* Exercise objective *
Say how many lines of the material below contain the word "extend", with no other words.

╔══

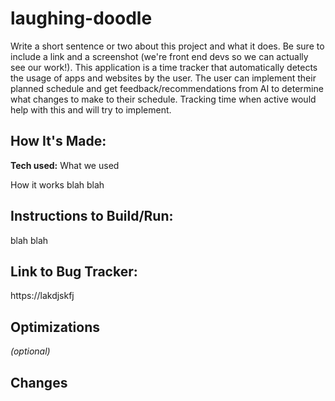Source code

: # laughing-doodle
Write a short sentence or two about this project and what it does. Be sure to include a link and a screenshot (we're front end devs so we can actually see our work!).
This application is a time tracker that automatically detects the usage of apps and websites by the user. The user can implement their planned schedule and get feedback/recommendations from AI to determine what changes to make to their schedule.
Tracking time when active would help with this and will try to implement.

## How It's Made:

**Tech used:** What we used

How it works blah blah

## Instructions to Build/Run:

blah blah

## Link to Bug Tracker:
https://lakdjskfj

## Optimizations
*(optional)*

## Changes


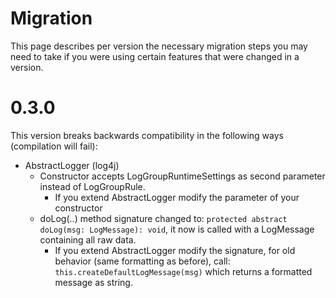 # Migration

This page describes per version the necessary migration steps you may need to take if you were using certain features that were changed in a version.

# 0.3.0

This version breaks backwards compatibility in the following ways (compilation will fail):
* AbstractLogger (log4j)
  * Constructor accepts LogGroupRuntimeSettings as second parameter instead of LogGroupRule.
    * If you extend AbstractLogger modify the parameter of your constructor
  * doLog(..) method signature changed to: `protected abstract doLog(msg: LogMessage): void`, it now is called with a LogMessage containing all raw data.
    * If you extend AbstractLogger modify the signature, for old behavior (same formatting as before), call: `this.createDefaultLogMessage(msg)` which returns a formatted message as string.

╚══

* Solved problem *
2